▶ [Collected data]
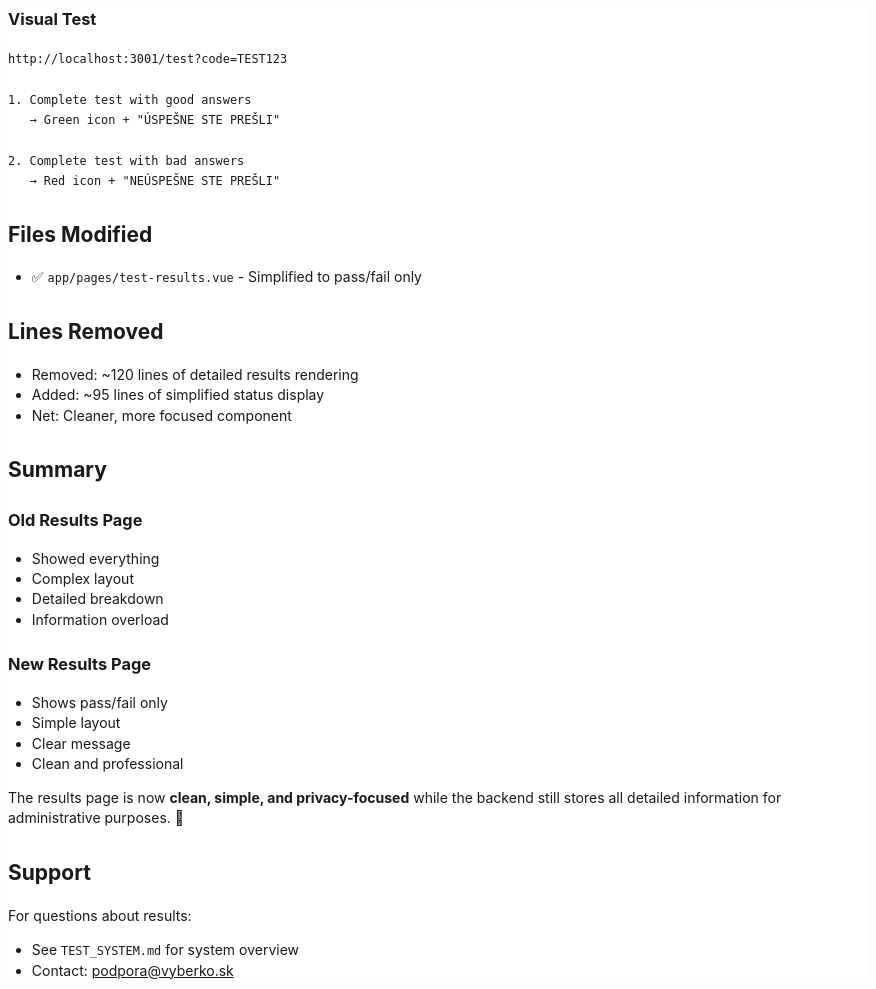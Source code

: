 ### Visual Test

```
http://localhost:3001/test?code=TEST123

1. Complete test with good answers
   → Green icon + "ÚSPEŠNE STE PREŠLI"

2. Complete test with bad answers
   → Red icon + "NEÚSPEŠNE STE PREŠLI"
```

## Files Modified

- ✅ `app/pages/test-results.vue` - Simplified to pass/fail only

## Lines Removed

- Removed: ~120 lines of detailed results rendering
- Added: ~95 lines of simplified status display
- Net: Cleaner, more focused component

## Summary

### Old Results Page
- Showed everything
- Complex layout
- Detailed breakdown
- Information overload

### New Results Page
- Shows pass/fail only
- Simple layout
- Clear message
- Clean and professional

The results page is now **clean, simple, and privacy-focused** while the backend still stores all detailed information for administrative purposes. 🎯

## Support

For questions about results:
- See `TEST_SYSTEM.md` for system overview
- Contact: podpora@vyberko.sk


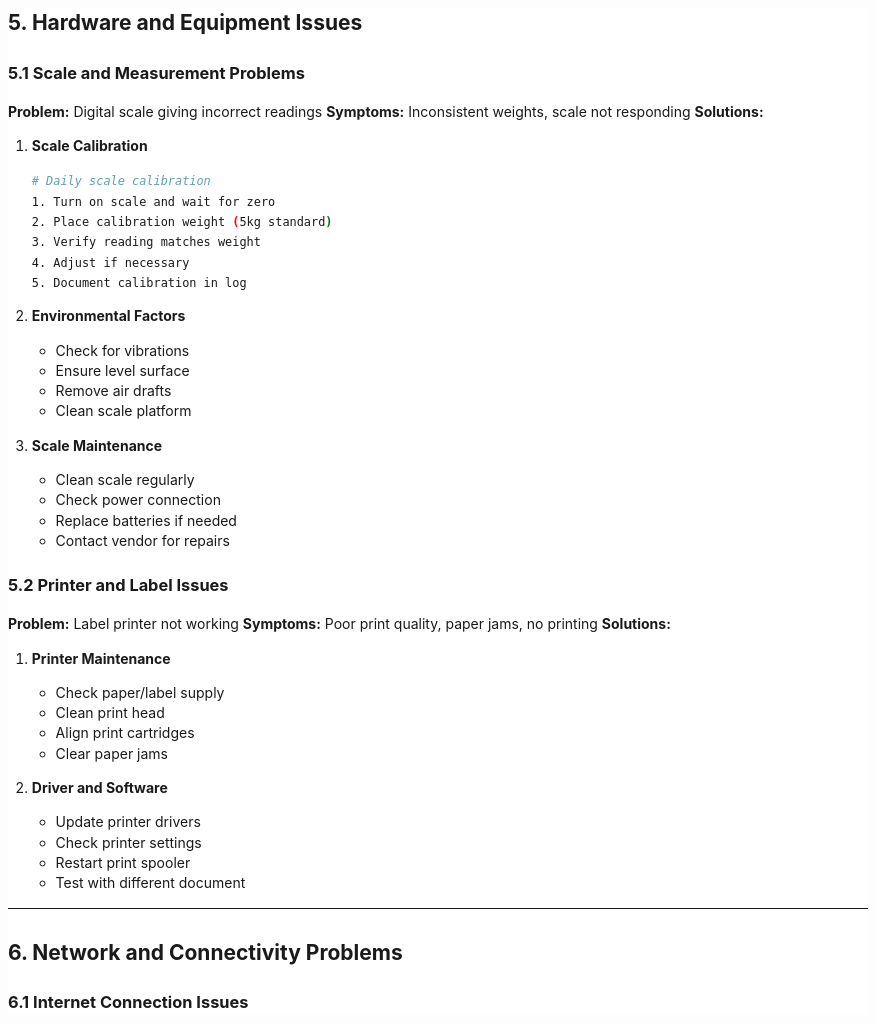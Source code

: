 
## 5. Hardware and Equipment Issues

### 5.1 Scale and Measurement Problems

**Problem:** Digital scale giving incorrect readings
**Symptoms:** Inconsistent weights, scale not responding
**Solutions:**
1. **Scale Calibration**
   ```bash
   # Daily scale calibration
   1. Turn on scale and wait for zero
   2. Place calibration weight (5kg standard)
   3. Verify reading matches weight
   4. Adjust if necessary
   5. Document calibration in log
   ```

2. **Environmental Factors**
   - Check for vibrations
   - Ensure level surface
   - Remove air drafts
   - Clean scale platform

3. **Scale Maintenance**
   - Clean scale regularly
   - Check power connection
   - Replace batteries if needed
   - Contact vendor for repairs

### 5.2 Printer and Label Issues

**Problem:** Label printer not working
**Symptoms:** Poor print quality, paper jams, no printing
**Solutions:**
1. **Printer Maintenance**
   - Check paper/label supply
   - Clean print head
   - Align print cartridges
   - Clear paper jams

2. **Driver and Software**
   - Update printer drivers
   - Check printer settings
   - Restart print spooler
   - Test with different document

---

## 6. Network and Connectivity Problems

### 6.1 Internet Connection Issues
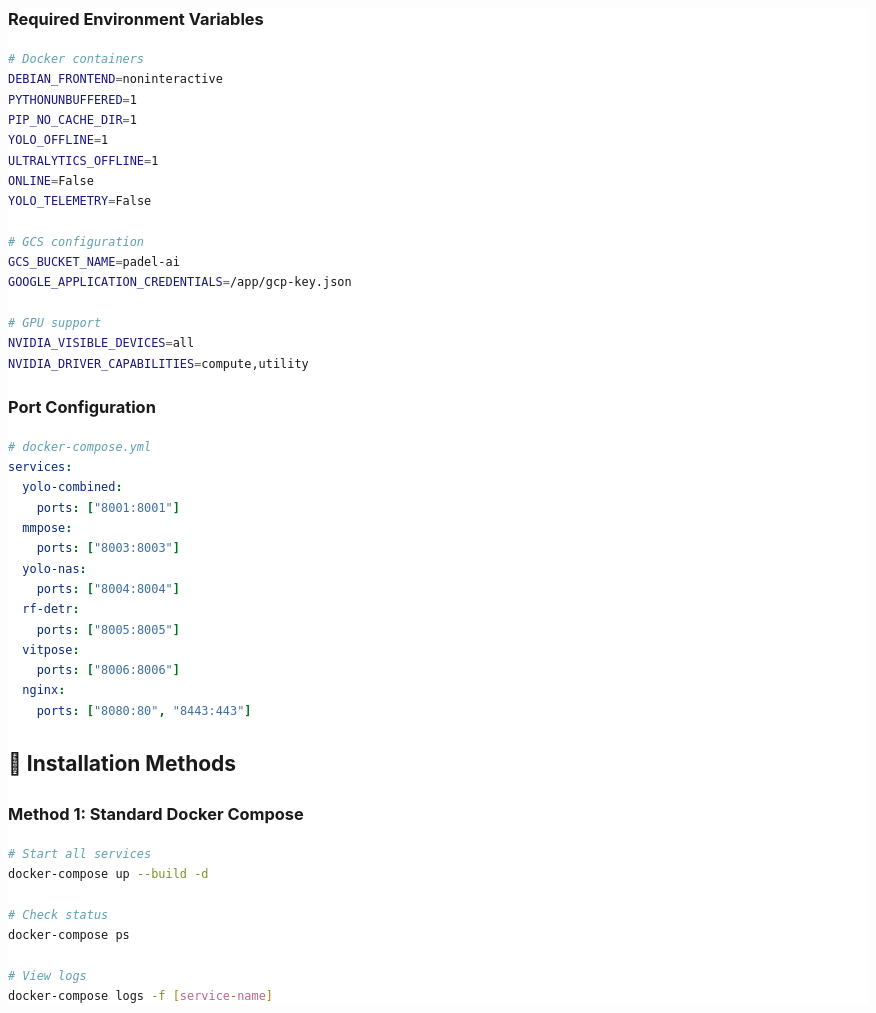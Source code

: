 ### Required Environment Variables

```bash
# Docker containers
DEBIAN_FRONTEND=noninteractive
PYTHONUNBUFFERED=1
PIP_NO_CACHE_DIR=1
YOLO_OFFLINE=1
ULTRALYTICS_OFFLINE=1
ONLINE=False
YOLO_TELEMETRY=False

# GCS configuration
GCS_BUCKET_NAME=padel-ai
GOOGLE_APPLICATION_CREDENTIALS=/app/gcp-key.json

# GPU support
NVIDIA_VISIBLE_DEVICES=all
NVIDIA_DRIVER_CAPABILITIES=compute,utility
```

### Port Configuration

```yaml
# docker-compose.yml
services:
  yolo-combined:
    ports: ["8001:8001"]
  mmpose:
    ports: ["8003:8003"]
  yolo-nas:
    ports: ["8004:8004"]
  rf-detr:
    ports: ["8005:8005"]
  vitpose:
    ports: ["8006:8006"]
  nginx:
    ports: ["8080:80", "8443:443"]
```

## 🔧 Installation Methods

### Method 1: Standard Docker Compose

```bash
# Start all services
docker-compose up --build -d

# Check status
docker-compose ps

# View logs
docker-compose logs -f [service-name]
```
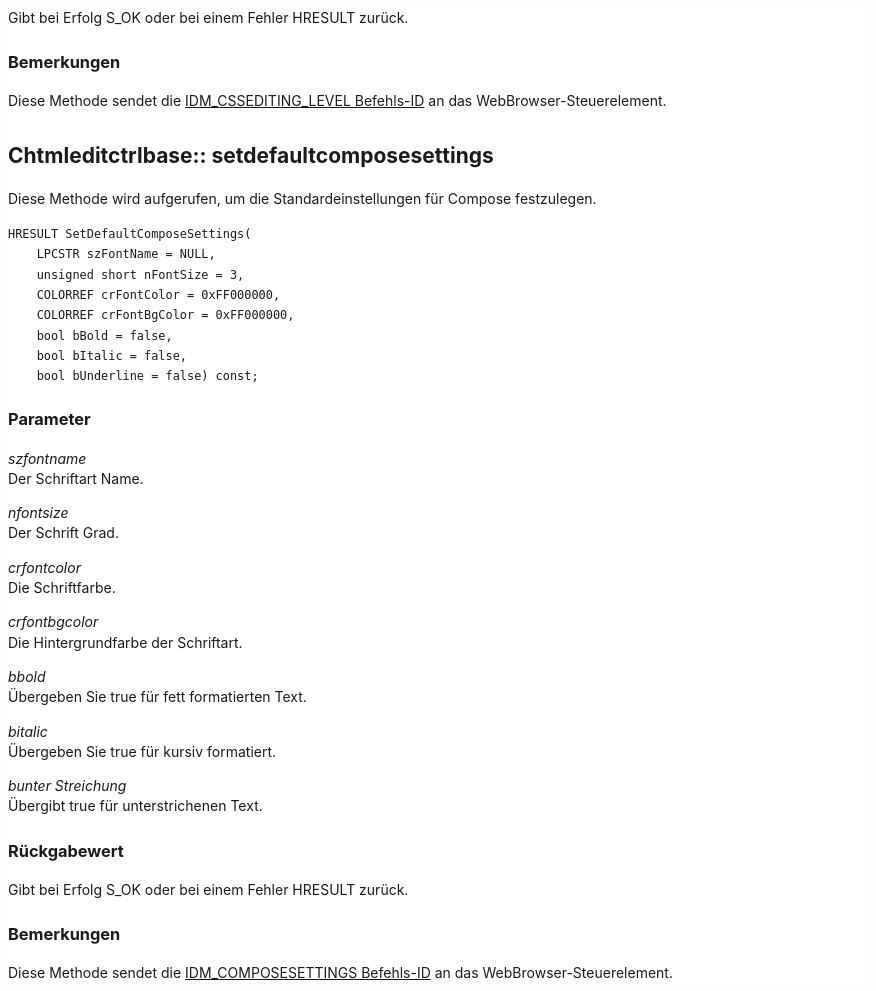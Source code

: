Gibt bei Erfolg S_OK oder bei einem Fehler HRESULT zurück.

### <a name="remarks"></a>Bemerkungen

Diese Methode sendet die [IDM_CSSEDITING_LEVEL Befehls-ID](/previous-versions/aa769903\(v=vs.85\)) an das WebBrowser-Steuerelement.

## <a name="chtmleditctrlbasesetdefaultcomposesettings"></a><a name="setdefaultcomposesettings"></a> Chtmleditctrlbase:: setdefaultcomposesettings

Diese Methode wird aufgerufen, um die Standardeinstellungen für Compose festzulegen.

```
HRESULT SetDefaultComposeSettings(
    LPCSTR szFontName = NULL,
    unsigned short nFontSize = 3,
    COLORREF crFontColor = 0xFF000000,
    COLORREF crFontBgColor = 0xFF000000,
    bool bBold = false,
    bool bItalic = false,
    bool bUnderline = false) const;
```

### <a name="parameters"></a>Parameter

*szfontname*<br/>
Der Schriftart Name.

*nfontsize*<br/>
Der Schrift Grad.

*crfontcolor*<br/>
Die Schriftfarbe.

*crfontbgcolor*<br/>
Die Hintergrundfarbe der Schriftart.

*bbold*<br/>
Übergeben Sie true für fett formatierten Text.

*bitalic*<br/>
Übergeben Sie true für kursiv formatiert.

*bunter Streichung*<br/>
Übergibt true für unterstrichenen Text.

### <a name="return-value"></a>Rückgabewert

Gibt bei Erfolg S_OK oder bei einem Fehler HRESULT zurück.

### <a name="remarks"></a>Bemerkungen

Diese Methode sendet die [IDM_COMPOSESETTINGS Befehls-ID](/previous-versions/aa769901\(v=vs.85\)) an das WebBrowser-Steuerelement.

▶ [EXERCISE] Would you output the data exactly, without any of its images?

▶ [ANSWER TO THE EXERCISE]
Source code

: ### Visual Test

```
http://localhost:3001/test?code=TEST123

1. Complete test with good answers
   → Green icon + "ÚSPEŠNE STE PREŠLI"

2. Complete test with bad answers
   → Red icon + "NEÚSPEŠNE STE PREŠLI"
```

## Files Modified

- ✅ `app/pages/test-results.vue` - Simplified to pass/fail only

## Lines Removed

- Removed: ~120 lines of detailed results rendering
- Added: ~95 lines of simplified status display
- Net: Cleaner, more focused component

## Summary

### Old Results Page
- Showed everything
- Complex layout
- Detailed breakdown
- Information overload

### New Results Page
- Shows pass/fail only
- Simple layout
- Clear message
- Clean and professional

The results page is now **clean, simple, and privacy-focused** while the backend still stores all detailed information for administrative purposes. 🎯

## Support

For questions about results:
- See `TEST_SYSTEM.md` for system overview
- Contact: podpora@vyberko.sk


Source code

: 
## 5. Hardware and Equipment Issues

### 5.1 Scale and Measurement Problems

**Problem:** Digital scale giving incorrect readings
**Symptoms:** Inconsistent weights, scale not responding
**Solutions:**
1. **Scale Calibration**
   ```bash
   # Daily scale calibration
   1. Turn on scale and wait for zero
   2. Place calibration weight (5kg standard)
   3. Verify reading matches weight
   4. Adjust if necessary
   5. Document calibration in log
   ```

2. **Environmental Factors**
   - Check for vibrations
   - Ensure level surface
   - Remove air drafts
   - Clean scale platform

3. **Scale Maintenance**
   - Clean scale regularly
   - Check power connection
   - Replace batteries if needed
   - Contact vendor for repairs

### 5.2 Printer and Label Issues

**Problem:** Label printer not working
**Symptoms:** Poor print quality, paper jams, no printing
**Solutions:**
1. **Printer Maintenance**
   - Check paper/label supply
   - Clean print head
   - Align print cartridges
   - Clear paper jams

2. **Driver and Software**
   - Update printer drivers
   - Check printer settings
   - Restart print spooler
   - Test with different document

---

## 6. Network and Connectivity Problems

### 6.1 Internet Connection Issues
Source code

: ### Required Environment Variables

```bash
# Docker containers
DEBIAN_FRONTEND=noninteractive
PYTHONUNBUFFERED=1
PIP_NO_CACHE_DIR=1
YOLO_OFFLINE=1
ULTRALYTICS_OFFLINE=1
ONLINE=False
YOLO_TELEMETRY=False

# GCS configuration
GCS_BUCKET_NAME=padel-ai
GOOGLE_APPLICATION_CREDENTIALS=/app/gcp-key.json

# GPU support
NVIDIA_VISIBLE_DEVICES=all
NVIDIA_DRIVER_CAPABILITIES=compute,utility
```

### Port Configuration

```yaml
# docker-compose.yml
services:
  yolo-combined:
    ports: ["8001:8001"]
  mmpose:
    ports: ["8003:8003"]
  yolo-nas:
    ports: ["8004:8004"]
  rf-detr:
    ports: ["8005:8005"]
  vitpose:
    ports: ["8006:8006"]
  nginx:
    ports: ["8080:80", "8443:443"]
```

## 🔧 Installation Methods

### Method 1: Standard Docker Compose

```bash
# Start all services
docker-compose up --build -d

# Check status
docker-compose ps

# View logs
docker-compose logs -f [service-name]
```
Source code

:Gibt bei Erfolg S_OK oder bei einem Fehler HRESULT zurück.

### <a name="remarks"></a>Bemerkungen

Diese Methode sendet die [IDM_CSSEDITING_LEVEL Befehls-ID](/previous-versions/aa769903\(v=vs.85\)) an das WebBrowser-Steuerelement.

## <a name="chtmleditctrlbasesetdefaultcomposesettings"></a><a name="setdefaultcomposesettings"></a> Chtmleditctrlbase:: setdefaultcomposesettings

Diese Methode wird aufgerufen, um die Standardeinstellungen für Compose festzulegen.

```
HRESULT SetDefaultComposeSettings(
    LPCSTR szFontName = NULL,
    unsigned short nFontSize = 3,
    COLORREF crFontColor = 0xFF000000,
    COLORREF crFontBgColor = 0xFF000000,
    bool bBold = false,
    bool bItalic = false,
    bool bUnderline = false) const;
```

### <a name="parameters"></a>Parameter

*szfontname*<br/>
Der Schriftart Name.

*nfontsize*<br/>
Der Schrift Grad.

*crfontcolor*<br/>
Die Schriftfarbe.

*crfontbgcolor*<br/>
Die Hintergrundfarbe der Schriftart.

*bbold*<br/>
Übergeben Sie true für fett formatierten Text.

*bitalic*<br/>
Übergeben Sie true für kursiv formatiert.

*bunter Streichung*<br/>
Übergibt true für unterstrichenen Text.

### <a name="return-value"></a>Rückgabewert

Gibt bei Erfolg S_OK oder bei einem Fehler HRESULT zurück.

### <a name="remarks"></a>Bemerkungen

Diese Methode sendet die [IDM_COMPOSESETTINGS Befehls-ID](/previous-versions/aa769901\(v=vs.85\)) an das WebBrowser-Steuerelement.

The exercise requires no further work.